** Opening The data block **
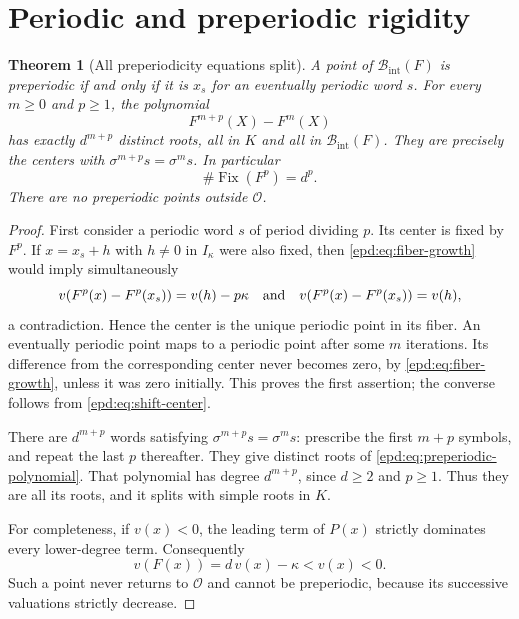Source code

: \documentclass[11pt,a4paper]{article}
\numberwithin{equation}{section}
\newtheorem{theorem}{Theorem}[section]
\theoremstyle{plain}
\theoremstyle{definition}
\theoremstyle{remark}
\newcommand{\OO}{\mathcal O}
\newcommand{\Ik}{I_\kappa}
\newcommand{\BI}{\mathcal B_{\mathrm{int}}}
\newcommand{\sh}{\sigma}
\newcommand{\Fix}{\operatorname{Fix}}
\begin{document}
\section{Periodic and preperiodic rigidity}
\label{epd:sec:periodic}
\begin{theorem}[All preperiodicity equations split]\label{epd:thm:periodic}
A point of $\BI(F)$ is preperiodic if and only if it is $x_s$ for an
eventually periodic word $s$. For every $m\geq0$ and $p\geq1$, the
polynomial
\begin{equation}\label{epd:eq:preperiodic-polynomial}
 F^{m+p}(X)-F^m(X)
\end{equation}
has exactly $d^{m+p}$ distinct roots, all in $K$ and all in $\BI(F)$.
They are precisely the centers with $\sh^{m+p}s=\sh^m s$. In particular
\[
 \#\Fix(F^p)=d^p.
\]
There are no preperiodic points outside $\OO$.
\end{theorem}
\begin{proof}
First consider a periodic word $s$ of period dividing $p$. Its center
is fixed by $F^p$. If $x=x_s+h$ with $h\ne0$ in $\Ik$ were also fixed,
then \eqref{epd:eq:fiber-growth} would imply simultaneously
\[
 v(F^p(x)-F^p(x_s))=v(h)-p\kappa
 \quad\hbox{and}\quad
 v(F^p(x)-F^p(x_s))=v(h),
\]
a contradiction. Hence the center is the unique periodic point in its
fiber. An eventually periodic point maps to a periodic point after
some $m$ iterations. Its difference from the corresponding center
never becomes zero, by \eqref{epd:eq:fiber-growth}, unless it was zero
initially. This proves the first assertion; the converse follows from
\eqref{epd:eq:shift-center}.

There are $d^{m+p}$ words satisfying $\sh^{m+p}s=\sh^m s$: prescribe
the first $m+p$ symbols, and repeat the last $p$ thereafter. They give
distinct roots of \eqref{epd:eq:preperiodic-polynomial}. That polynomial
has degree $d^{m+p}$, since $d\geq2$ and $p\geq1$. Thus they are all
its roots, and it splits with simple roots in $K$.

For completeness, if $v(x)<0$, the leading term of $P(x)$ strictly
dominates every lower-degree term. Consequently
\begin{equation}\label{epd:eq:escape-step}
 v(F(x))=d\,v(x)-\kappa<v(x)<0.
\end{equation}
Such a point never returns to $\OO$ and cannot be preperiodic, because
its successive valuations strictly decrease.
\end{proof}
\end{document}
** Closing The data block **
Exercise aim:
Each line in the listing above from the one containing "would imply simultaneously" through the one containing "For completeness, if" should be repeated exactly, and no other line.

Answer area:
then \eqref{epd:eq:fiber-growth} would imply simultaneously
\[
 v(F^p(x)-F^p(x_s))=v(h)-p\kappa
 \quad\hbox{and}\quad
 v(F^p(x)-F^p(x_s))=v(h),
\]
a contradiction. Hence the center is the unique periodic point in its
fiber. An eventually periodic point maps to a periodic point after
some $m$ iterations. Its difference from the corresponding center
never becomes zero, by \eqref{epd:eq:fiber-growth}, unless it was zero
initially. This proves the first assertion; the converse follows from
\eqref{epd:eq:shift-center}.

There are $d^{m+p}$ words satisfying $\sh^{m+p}s=\sh^m s$: prescribe
the first $m+p$ symbols, and repeat the last $p$ thereafter. They give
distinct roots of \eqref{epd:eq:preperiodic-polynomial}. That polynomial
has degree $d^{m+p}$, since $d\geq2$ and $p\geq1$. Thus they are all
its roots, and it splits with simple roots in $K$.

For completeness, if $v(x)<0$, the leading term of $P(x)$ strictly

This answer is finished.